My mother, Joan Marks, who has died aged 95, moved from Australia to the UK with her young family in 1970, bucking the emigration trends of the time and spending most of the rest of her life in Surrey.

In England she continued her work as a housewife and was also of great support to her husband, Frederick, in his music business career, which encompassed senior positions at Pye Records and Phillips Music, Walt Disney and Billboard magazine.

She was often at Frederick’s side on business trips and company events, intelligently engaging and able to charm everyone she met. At home she hosted fantastic parties for entertainment business people from all over the world, including Rupert and Anna Murdoch, Herb Alpert and Val Doonican. Somehow she always managed to put even the most demanding guests at ease.

A lacquer cabinet designed and built by Joan Marks

Joan was born in Brisbane, to Jim Robertson, an accountant, and Olive (nee Chave), a clerk. After attending North Sydney Girls’ high school she took a science degree at the University of Sydney, and in 1953 began working at the Bread Research Institute of Australia – a real place, despite its slightly comical name – as a research chemist looking at ways to allow bread to stay fresher for longer.

In 1955 the institute provided part-funding to send her on an eight-month trip to Europe and the Americas, during which she met other experts in the field before setting off on an extended holiday.

While playing golf in Banff in Canada on that tour, she met Frederick Marks, and later accepted his marriage proposal even though she was supposed to be mulling over another from an Australian suitor who had popped the question before she left on her travels.
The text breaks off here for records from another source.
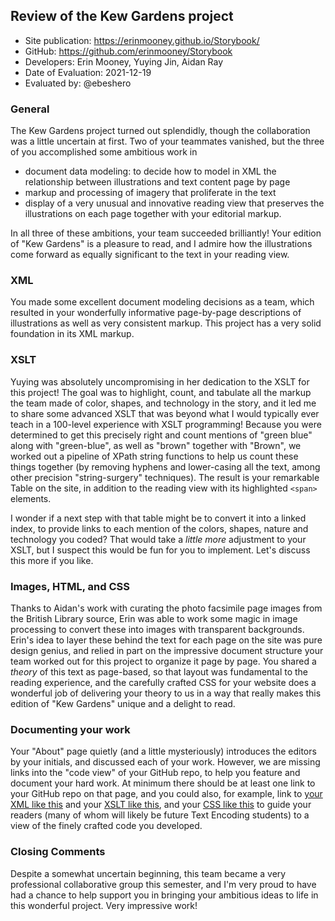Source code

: ##  Review of the Kew Gardens project

* Site publication: <https://erinmooney.github.io/Storybook/>
* GitHub: <https://github.com/erinmooney/Storybook>
* Developers: Erin Mooney, Yuying Jin, Aidan Ray
* Date of Evaluation: 2021-12-19
* Evaluated by: @ebeshero

### General  
The Kew Gardens project turned out splendidly, though the collaboration was a little uncertain at first. Two of your teammates vanished, but the three of you accomplished some ambitious work in
* document data modeling: to decide how to model in XML the relationship between illustrations and text content page by page
* markup and processing of imagery that proliferate in the text
* display of a very unusual and innovative reading view that preserves the illustrations on each page together with your editorial markup.

In all three of these ambitions, your team succeeded brilliantly! Your edition of "Kew Gardens" is a pleasure to read, and I admire how the illustrations come forward as equally significant to the text in your reading view. 

### XML
You  made some excellent document modeling decisions as a team, which resulted in your wonderfully informative page-by-page descriptions of illustrations as well as very consistent markup. This project has a very solid foundation in its XML markup. 

### XSLT 
Yuying was absolutely uncompromising in her dedication to the XSLT for this project! The goal was to highlight, count, and tabulate all the markup the team made of color, shapes, and technology in the story, and it led me to share some advanced XSLT that was beyond what I would typically ever teach in a 100-level experience with XSLT programming! Because you were determined to get this precisely right and count mentions of "green blue" along with "green-blue", as well as "brown" together with "Brown", we worked out a pipeline of XPath string functions to help us count these things together (by removing hyphens and lower-casing all the text, among other precision "string-surgery" techniques). The result is your remarkable Table on the site, in addition to the reading view with its highlighted `<span>` elements.  

I wonder if a next step with that table might be to convert it into a linked index, to provide links to each mention of the colors, shapes, nature and technology you coded? That would take a *little more* adjustment to your XSLT, but I suspect this would be fun for you to implement. Let's discuss this more if you like.  

### Images, HTML, and CSS
Thanks to Aidan's work with curating the photo facsimile page images from the British Library source, Erin was able to work some magic in image processing to convert these into images with transparent backgrounds. Erin's idea to layer these behind the text for each page on the site was pure design genius, and relied in part on the impressive document structure your team worked out for this project to organize it page by page. You shared a *theory* of this text as page-based, so that layout was fundamental to the reading experience, and the carefully crafted CSS for your website does a wonderful job of delivering your theory to us in a way that really makes this edition of "Kew Gardens" unique and a delight to read. 

### Documenting your work
Your "About" page quietly (and a little mysteriously) introduces the editors by your initials, and discussed each of your work. However, we are missing links into the "code view" of your GitHub repo, to help you feature and document your hard work. At minimum there should be at least one link to your GitHub repo on that page, and you could also, for example, link to [your XML like this](https://github.com/erinmooney/Storybook/tree/main/KewGardens/xml) and your [XSLT like this](https://github.com/erinmooney/Storybook/blob/main/KewGardens/KewG_xslt.xsl), and your [CSS like this](https://github.com/erinmooney/Storybook/blob/main/KewGardens/webstyle.css) to guide your readers (many of whom will likely be future Text Encoding students) to a view of the finely crafted code you developed.

### Closing Comments
Despite a somewhat uncertain beginning, this team became a very professional collaborative group this semester, and I'm very proud to have had a chance to help support you in bringing your ambitious ideas to life in this wonderful project. Very impressive work! 

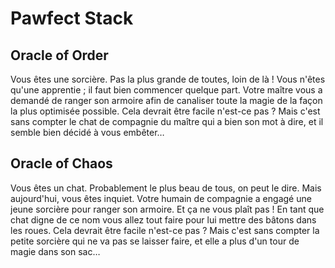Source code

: # Pawfect Stack

## Oracle of Order

Vous êtes une sorcière. Pas la plus grande de toutes, loin de là ! Vous n'êtes qu'une apprentie ; il faut bien commencer quelque part. Votre maître vous a demandé de ranger son armoire afin de canaliser toute la magie de la façon la plus optimisée possible. Cela devrait être facile n'est-ce pas ? Mais c'est sans compter le chat de compagnie du maître qui a bien son mot à dire, et il semble bien décidé à vous embêter…

## Oracle of Chaos

Vous êtes un chat. Probablement le plus beau de tous, on peut le dire. Mais aujourd'hui, vous êtes inquiet. Votre humain de compagnie a engagé une jeune sorcière pour ranger son armoire. Et ça ne vous plaît pas ! En tant que chat digne de ce nom vous allez tout faire pour lui mettre des bâtons dans les roues. Cela devrait être facile n'est-ce pas ? Mais c'est sans compter la petite sorcière qui ne va pas se laisser faire, et elle a plus d'un tour de magie dans son sac…

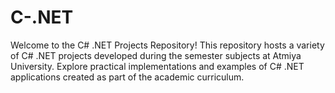 # C-.NET
Welcome to the C# .NET Projects Repository! This repository hosts a variety of C# .NET projects developed during the semester subjects at Atmiya University. Explore practical implementations and examples of C# .NET applications created as part of the academic curriculum.

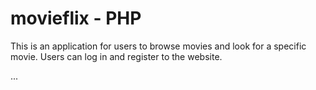 # movieflix - PHP
This is an application for users to browse movies and look for a specific movie. 
Users can log in and register to the website.

...

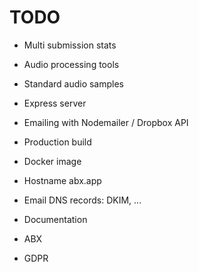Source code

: # TODO
- Multi submission stats
- Audio processing tools
- Standard audio samples
  
- Express server
- Emailing with Nodemailer / Dropbox API
- Production build
- Docker image
- Hostname abx.app
- Email DNS records: DKIM, ...
  
- Documentation
- ABX
- GDPR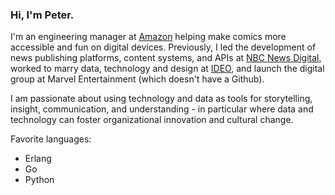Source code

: ### Hi, I'm Peter.

I'm an engineering manager at [Amazon](https://github.com/amzn) helping make comics more accessible and fun on digital devices.  Previously, I led the development of news publishing platforms, content systems, and APIs at [NBC News Digital](https://github.com/nbcnews), worked to marry data, technology and design at [IDEO](https://github.com/ideo), and launch the digital group at Marvel Entertainment (which doesn't have a Github).

I am passionate about using technology and data as tools for storytelling, insight, communication, and understanding - in particular where data and technology can foster organizational innovation and cultural change.

Favorite languages:
- Erlang
- Go
- Python

<!--
**dethtron5000/dethtron5000** is a ✨ _special_ ✨ repository because its `README.md` (this file) appears on your GitHub profile.

Here are some ideas to get you started:

- 🔭 I’m currently working on ...
- 🌱 I’m currently learning ...
- 👯 I’m looking to collaborate on ...
- 🤔 I’m looking for help with ...
- 💬 Ask me about ...
- 📫 How to reach me: ...
- 😄 Pronouns: ...
- ⚡ Fun fact: ...
-->
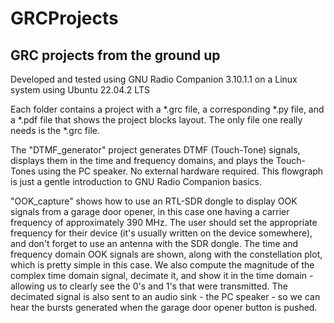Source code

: # GRCProjects
## GRC projects from the ground up

Developed and tested using GNU Radio Companion 3.10.1.1 on a Linux system using Ubuntu 22.04.2 LTS


Each folder contains a project with a *.grc file, a corresponding *.py file, and a *.pdf file that shows the project blocks layout. The only file one really needs is the *.grc file.  


The "DTMF_generator" project generates DTMF (Touch-Tone) signals, displays them in the time and frequency domains, and plays the Touch-Tones using the PC speaker. No external hardware required. This flowgraph is just a gentle introduction to GNU Radio Companion basics.  

"OOK_capture" shows how to use an RTL-SDR dongle to display OOK signals from a garage door opener, in this case one having a carrier frequency of approximately 390 MHz.  The user should set the appropriate frequency for their device (it's usually written on the device somewhere), and don't forget to use an antenna with the SDR dongle.  The time and frequency domain OOK signals are shown, along with the constellation plot, which is pretty simple in this case.  We also compute the magnitude of the complex time domain signal, decimate it, and show it in the time domain - allowing us to clearly see the 0's and 1's that were transmitted. The decimated signal is also sent to an audio sink - the PC speaker - so we can hear the bursts generated when the garage door opener button is pushed.  
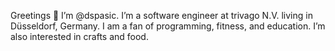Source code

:Greetings 👋 I’m @dspasic. I’m a software engineer at trivago N.V. 
living in Düsseldorf, Germany. I am a fan of programming, fitness, 
and education. I’m also interested in crafts and food.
She and Frederick were married in 1957 and settled in Australia, where Joan designed and supervised the building of a house in north Sydney in the style of Frank Lloyd Wright, her favourite architect. They had four children, then the family moved to the UK for Frederick’s work.

At their new house in Leatherhead, Surrey, Joan again put her design skills to use by creating a traditional dry-stone Japanese riverbed in the garden. A lover of things Japanese, in Sydney she had designed and built her own lacquer cabinet, decorated with embroidery from a kimono bought by her mother in Tokyo in 1930.

For some of the time that Joan was performing her great double act with Frederick, she was affected by mild multiple sclerosis, which impaired her mobility in later years. However, she had learned to live with the condition for 40 years. Beyond a quick growl to herself and a “bugger, this makes me so cross!”, she would just get on with things.

A talented golfer, in her spare time she also loved painting, excelling in watercolours and still life, and followed David Hockney’s example, creating (in her late 80s) vibrant pictures on her iPad.

Frederick died in 2000. She is survived by her children, Andrew, Peta Louise, me and Graeme, and seven grandchildren.